Dan siapa yang lambat amalnya, hal itu
tidak akan dipercepat oleh nasabnya,” (HR. Muslim)
Ada satu susunan kalimat dari hadis ini yang menarik perhatian saya, yakni Allah akan menolong hambanya selama hambanya
mau menolong saudaranya. Ada dua kata kunci yang menarik bagi saya di sini,
yaitu kata hamba dan saudara.
Saya memiliki
pendapat begini: Di hadapan Allah SWT, semua manusia tanpa terkecuali tidak
lain adalah makhluk. Sebagai makhluk, manusia harus meningkatkan derajatnya
menjadi hamba. Tentu caranya adalah dengan beriman dan melakukan amal kebaikan sebagaimana
yang Allah perintahkan. Salah satunya adalah kesediaan memberikan pertolongan.
Sedemikian
pentingnya memberikan pertolongan itu hingga hadis tersebut seakan-akan
menyiratkan betapa Allah seakan memiliki ketergantungan pada perbuatan hamba-hamba-Nya. Lihat,
Allah SWT akan selalu menolong selama hamba-Nya juga mau menolong orang lain. Pengertian
terbaliknya adalah, kalau hamba-Nya tak mau menolong berarti Allah pun enggan
memberikan pertolongan. Bukankah ini seperti menyiratkan ketergantungan Allah
pada perbuatan makhluk-Nya?
Tetapi tidak
demikian sejatinya. Allah SWT tak tergantung kepada apapun dan siapapun. Allah
berhak memberikan pertolongan kepada siapa saja sesuai kehendak-Nya. Kalau
dalam hadis di atas tersirat sebuah ketergantungan, maka sebenarnya hal itu
menunjukkan betapa pentingnya menolong itu sampai-sampai Nabi mengibaratkan
Allah baru akan menolong hamba-Nya selama hamba-Nya juga mau menolong
saudaranya.
Kata saudara
dalam hadis tersebut juga menarik untuk Anda pahami. Bagaimanapun, penyebutan
kata “saudara” jelas memberikan efek psikologis yang membuat seseorang
benar-benar merasa dekat dengan orang lain layaknya seorang saudara dengan
saudara lainnya.
Bisakah Anda
bayangkan bagaimana mungkin seorang saudara tak mau menolong saudaranya?

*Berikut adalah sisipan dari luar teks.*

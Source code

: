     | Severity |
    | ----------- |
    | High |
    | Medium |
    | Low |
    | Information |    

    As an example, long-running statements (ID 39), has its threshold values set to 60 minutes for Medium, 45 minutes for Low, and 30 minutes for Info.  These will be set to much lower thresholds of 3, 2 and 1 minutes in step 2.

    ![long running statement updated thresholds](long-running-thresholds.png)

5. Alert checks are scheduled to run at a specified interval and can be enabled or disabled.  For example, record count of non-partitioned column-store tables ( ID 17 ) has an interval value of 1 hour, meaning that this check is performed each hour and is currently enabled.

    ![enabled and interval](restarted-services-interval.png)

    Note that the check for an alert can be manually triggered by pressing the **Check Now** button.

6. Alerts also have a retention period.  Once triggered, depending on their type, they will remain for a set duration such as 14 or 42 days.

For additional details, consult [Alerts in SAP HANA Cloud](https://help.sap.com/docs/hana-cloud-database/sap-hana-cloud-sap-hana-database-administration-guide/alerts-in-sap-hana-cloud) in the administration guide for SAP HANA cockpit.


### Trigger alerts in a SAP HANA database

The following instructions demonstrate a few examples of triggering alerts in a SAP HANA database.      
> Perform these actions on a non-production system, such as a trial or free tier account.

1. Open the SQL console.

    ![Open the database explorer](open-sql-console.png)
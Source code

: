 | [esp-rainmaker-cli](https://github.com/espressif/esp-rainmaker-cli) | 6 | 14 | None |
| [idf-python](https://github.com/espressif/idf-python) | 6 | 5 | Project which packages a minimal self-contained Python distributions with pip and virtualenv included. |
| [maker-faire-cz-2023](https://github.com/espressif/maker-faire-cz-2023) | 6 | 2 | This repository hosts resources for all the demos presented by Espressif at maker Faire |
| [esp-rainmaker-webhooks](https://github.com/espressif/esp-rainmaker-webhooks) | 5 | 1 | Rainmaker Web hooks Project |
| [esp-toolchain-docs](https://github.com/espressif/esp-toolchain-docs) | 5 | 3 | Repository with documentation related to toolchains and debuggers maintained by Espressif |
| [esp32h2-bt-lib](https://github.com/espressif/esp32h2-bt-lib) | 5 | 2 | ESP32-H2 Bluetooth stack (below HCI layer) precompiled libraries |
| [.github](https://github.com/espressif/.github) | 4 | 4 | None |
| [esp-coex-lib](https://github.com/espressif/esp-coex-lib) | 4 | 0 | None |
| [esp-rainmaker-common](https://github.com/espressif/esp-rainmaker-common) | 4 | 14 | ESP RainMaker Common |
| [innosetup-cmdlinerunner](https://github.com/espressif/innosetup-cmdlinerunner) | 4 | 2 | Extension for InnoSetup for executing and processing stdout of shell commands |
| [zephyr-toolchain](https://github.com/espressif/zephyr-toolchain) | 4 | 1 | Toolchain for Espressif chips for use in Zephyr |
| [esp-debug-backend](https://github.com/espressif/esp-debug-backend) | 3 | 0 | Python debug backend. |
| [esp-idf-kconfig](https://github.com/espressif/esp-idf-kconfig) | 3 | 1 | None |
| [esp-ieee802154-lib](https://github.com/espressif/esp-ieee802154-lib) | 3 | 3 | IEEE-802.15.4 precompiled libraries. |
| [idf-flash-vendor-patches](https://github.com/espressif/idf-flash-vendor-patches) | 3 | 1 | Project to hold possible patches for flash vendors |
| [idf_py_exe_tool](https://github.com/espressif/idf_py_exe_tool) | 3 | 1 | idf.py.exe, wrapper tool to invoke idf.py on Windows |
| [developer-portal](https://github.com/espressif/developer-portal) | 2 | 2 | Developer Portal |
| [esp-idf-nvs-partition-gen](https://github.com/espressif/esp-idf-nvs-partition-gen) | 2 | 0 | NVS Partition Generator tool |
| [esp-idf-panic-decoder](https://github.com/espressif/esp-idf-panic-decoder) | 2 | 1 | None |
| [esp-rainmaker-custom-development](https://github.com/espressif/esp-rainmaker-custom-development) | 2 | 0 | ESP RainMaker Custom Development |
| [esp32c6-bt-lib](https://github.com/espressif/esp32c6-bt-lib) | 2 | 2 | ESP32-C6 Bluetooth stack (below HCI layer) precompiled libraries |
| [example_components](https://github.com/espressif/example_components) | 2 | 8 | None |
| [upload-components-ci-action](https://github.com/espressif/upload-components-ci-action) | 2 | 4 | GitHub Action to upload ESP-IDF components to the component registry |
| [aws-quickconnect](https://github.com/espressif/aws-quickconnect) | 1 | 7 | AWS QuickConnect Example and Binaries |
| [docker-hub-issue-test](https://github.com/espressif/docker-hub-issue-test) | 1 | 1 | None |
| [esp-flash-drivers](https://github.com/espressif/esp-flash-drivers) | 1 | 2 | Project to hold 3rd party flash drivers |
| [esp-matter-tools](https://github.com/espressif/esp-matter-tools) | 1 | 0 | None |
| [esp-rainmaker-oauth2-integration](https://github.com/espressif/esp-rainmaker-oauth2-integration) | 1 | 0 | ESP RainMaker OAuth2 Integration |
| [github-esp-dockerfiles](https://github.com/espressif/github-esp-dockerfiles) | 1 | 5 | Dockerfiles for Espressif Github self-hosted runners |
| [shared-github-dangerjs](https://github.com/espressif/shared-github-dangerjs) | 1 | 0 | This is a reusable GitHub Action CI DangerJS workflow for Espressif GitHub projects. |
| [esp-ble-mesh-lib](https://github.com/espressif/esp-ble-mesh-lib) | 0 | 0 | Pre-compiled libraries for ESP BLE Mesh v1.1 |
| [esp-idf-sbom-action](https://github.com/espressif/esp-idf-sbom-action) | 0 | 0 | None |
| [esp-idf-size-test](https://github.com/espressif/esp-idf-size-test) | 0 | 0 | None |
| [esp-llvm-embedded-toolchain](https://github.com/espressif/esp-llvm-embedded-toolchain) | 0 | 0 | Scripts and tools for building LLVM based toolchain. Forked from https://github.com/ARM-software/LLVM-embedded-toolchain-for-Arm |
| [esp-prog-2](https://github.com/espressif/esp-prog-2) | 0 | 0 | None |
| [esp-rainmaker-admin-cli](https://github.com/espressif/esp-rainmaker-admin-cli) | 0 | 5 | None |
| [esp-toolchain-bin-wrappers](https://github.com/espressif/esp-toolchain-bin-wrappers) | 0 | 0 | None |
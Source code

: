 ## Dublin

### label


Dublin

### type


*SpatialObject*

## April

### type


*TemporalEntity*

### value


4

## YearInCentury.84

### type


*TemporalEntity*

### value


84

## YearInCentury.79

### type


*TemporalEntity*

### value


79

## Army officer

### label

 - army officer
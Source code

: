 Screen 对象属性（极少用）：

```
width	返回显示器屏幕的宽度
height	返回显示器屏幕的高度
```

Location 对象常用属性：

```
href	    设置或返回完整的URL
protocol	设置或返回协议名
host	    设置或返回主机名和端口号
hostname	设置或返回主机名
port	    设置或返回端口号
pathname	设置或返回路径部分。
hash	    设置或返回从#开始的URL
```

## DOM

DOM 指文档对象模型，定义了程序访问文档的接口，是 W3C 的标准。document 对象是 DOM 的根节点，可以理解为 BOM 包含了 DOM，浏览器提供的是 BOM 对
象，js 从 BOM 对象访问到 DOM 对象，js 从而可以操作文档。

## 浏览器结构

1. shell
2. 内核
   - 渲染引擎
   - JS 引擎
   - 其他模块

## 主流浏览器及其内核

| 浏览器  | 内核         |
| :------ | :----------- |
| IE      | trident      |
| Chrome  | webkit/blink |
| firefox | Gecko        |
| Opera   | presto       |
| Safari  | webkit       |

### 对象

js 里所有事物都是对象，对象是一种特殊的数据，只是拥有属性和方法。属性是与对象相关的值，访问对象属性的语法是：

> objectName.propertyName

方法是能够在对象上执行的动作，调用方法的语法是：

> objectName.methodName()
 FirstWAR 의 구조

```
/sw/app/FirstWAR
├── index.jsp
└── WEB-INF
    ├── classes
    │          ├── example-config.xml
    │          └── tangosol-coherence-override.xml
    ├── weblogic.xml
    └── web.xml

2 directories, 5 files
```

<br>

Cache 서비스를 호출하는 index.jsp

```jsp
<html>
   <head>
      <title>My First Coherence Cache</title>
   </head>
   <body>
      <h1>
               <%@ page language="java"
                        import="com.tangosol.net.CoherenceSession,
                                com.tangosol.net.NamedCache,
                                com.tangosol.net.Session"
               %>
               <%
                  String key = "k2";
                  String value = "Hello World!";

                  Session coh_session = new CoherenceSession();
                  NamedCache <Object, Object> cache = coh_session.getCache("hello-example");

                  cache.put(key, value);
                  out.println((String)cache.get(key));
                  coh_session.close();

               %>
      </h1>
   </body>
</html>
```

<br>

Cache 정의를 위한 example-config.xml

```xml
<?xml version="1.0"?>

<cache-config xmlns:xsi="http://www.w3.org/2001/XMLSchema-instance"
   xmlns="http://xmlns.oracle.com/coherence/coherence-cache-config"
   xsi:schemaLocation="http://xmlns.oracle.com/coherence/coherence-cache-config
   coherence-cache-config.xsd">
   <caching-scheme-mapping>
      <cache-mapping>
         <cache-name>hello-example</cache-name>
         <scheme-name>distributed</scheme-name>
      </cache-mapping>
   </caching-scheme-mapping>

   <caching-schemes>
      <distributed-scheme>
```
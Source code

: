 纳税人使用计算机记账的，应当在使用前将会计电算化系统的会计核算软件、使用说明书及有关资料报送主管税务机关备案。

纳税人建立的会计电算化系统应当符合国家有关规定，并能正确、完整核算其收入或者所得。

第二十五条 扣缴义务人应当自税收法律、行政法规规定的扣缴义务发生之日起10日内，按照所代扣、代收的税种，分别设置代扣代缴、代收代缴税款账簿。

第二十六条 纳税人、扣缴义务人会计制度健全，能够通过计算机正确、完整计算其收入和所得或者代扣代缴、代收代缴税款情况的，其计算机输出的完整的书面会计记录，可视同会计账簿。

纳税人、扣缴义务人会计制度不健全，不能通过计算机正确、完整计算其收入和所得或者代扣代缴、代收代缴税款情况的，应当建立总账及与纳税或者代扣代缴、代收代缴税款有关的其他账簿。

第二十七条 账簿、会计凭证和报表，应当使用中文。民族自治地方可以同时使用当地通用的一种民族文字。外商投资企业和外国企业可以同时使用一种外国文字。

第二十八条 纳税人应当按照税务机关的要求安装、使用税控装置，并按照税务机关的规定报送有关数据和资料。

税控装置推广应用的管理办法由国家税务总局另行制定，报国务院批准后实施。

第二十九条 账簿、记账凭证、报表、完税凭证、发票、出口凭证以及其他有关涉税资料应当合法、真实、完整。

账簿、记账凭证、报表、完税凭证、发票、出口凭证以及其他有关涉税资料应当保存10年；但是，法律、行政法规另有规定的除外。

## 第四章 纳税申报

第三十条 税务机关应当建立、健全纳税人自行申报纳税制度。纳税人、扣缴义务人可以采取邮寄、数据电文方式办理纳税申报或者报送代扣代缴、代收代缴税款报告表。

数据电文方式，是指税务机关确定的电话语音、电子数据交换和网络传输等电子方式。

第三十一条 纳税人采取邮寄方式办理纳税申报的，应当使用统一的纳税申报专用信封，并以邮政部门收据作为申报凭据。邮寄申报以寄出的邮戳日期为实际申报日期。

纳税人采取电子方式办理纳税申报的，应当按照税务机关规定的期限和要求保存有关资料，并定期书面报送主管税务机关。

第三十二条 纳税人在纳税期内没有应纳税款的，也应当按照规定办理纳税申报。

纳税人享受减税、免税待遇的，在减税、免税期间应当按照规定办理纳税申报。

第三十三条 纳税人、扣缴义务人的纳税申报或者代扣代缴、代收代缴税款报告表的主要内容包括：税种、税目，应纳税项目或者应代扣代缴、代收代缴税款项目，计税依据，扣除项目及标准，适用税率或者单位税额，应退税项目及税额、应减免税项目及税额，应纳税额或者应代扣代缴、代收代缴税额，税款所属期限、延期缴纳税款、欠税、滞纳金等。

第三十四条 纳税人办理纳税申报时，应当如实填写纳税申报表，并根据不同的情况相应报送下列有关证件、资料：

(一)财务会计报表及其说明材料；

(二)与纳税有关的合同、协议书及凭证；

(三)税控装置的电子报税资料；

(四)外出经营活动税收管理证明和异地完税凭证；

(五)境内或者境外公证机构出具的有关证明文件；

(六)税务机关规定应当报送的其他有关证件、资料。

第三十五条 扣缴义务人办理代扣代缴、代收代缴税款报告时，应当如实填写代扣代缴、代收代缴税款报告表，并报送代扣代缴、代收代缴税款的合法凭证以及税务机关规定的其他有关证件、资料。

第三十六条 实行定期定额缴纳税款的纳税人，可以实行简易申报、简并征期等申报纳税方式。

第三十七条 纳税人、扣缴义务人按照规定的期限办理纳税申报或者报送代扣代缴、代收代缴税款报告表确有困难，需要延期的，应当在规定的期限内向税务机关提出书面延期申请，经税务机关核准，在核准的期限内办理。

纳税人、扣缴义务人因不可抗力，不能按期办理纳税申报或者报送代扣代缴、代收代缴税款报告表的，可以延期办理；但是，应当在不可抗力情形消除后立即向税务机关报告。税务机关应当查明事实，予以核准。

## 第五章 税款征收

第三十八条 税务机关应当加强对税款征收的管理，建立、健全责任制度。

Persaudaraan macam apakah yang dijalani tanpa rasa saling perhatian dan peduli?
Maka hadis di
atas sungguh sangat tepat baik secara pesan maupun bahasa. Kita tidak boleh
mengacuhkan dan enggan memberi pertolongan kepada orang lain karena hakikatnya kita ini adalah
sama-sama seorang hamba. Di samping itu, kita juga tidak boleh mengacuhkan
orang lain sebab sejatinya kita ini adalah sesama saudara.
Maha benar Allah dengan segala firman-Nya. Dan benarlah pula apa yang disampaikan Muhammad karena ia adalah kekasih dan utusan-Nya.